### EXERCISE:
All entries are to be copied verbatim, while the pictures stay out.

== SUPPLIED DATA

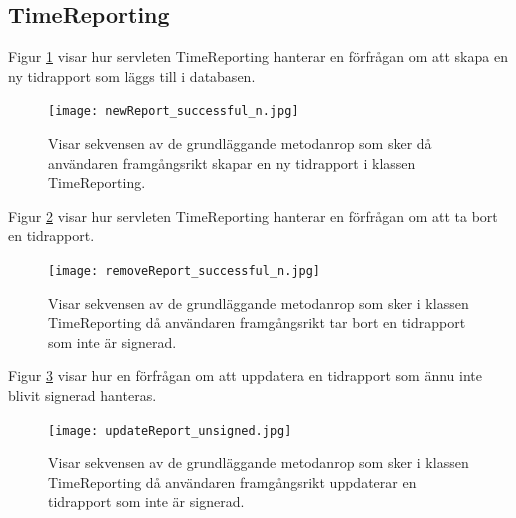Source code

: \documentclass[a4paper]{article}
\begin{document}
\subsection{TimeReporting}
Figur \ref{newReport} visar hur servleten TimeReporting hanterar en förfrågan om att skapa en ny tidrapport som läggs till i databasen.

\begin{figure}[h!]
\centering
\texttt{[image: newReport\_successful\_n.jpg]}
\caption{Visar sekvensen av de grundläggande metodanrop som sker då användaren framgångsrikt skapar en ny tidrapport i klassen TimeReporting.
\label{newReport}}
\end{figure}

\noindent
Figur \ref{removeReport} visar hur servleten TimeReporting hanterar en förfrågan om att ta bort en tidrapport.

\begin{figure}[h!]
\centering
\texttt{[image: removeReport\_successful\_n.jpg]}
\caption{Visar sekvensen av de grundläggande metodanrop som sker i klassen TimeReporting då användaren framgångsrikt tar bort en tidrapport som inte är signerad.
\label{removeReport}}
\end{figure}


\noindent
Figur \ref{updateReportUnsigned} visar hur en förfrågan om att uppdatera en tidrapport som ännu inte blivit signerad hanteras.


\begin{figure}[h!]
\centering
\texttt{[image: updateReport\_unsigned.jpg]}
\caption{Visar sekvensen av de grundläggande metodanrop som sker i klassen TimeReporting då användaren framgångsrikt uppdaterar en tidrapport som inte är signerad.
\label{updateReportUnsigned}}
\end{figure}
\end{document}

====

### EXERCISE RESPONSE:
Source code

: \documentclass[a4paper]{article}
\begin{document}
\subsection{TimeReporting}
Figur \ref{newReport} visar hur servleten TimeReporting hanterar en förfrågan om att skapa en ny tidrapport som läggs till i databasen.

\begin{figure}[h!]
\centering
\texttt{[image: newReport\_successful\_n.jpg]}
\caption{Visar sekvensen av de grundläggande metodanrop som sker då användaren framgångsrikt skapar en ny tidrapport i klassen TimeReporting.
\label{newReport}}
\end{figure}

\noindent
Figur \ref{removeReport} visar hur servleten TimeReporting hanterar en förfrågan om att ta bort en tidrapport.

\begin{figure}[h!]
\centering
\texttt{[image: removeReport\_successful\_n.jpg]}
\caption{Visar sekvensen av de grundläggande metodanrop som sker i klassen TimeReporting då användaren framgångsrikt tar bort en tidrapport som inte är signerad.
\label{removeReport}}
\end{figure}


\noindent
Figur \ref{updateReportUnsigned} visar hur en förfrågan om att uppdatera en tidrapport som ännu inte blivit signerad hanteras.


\begin{figure}[h!]
\centering
\texttt{[image: updateReport\_unsigned.jpg]}
\caption{Visar sekvensen av de grundläggande metodanrop som sker i klassen TimeReporting då användaren framgångsrikt uppdaterar en tidrapport som inte är signerad.
\label{updateReportUnsigned}}
\end{figure}
\end{document}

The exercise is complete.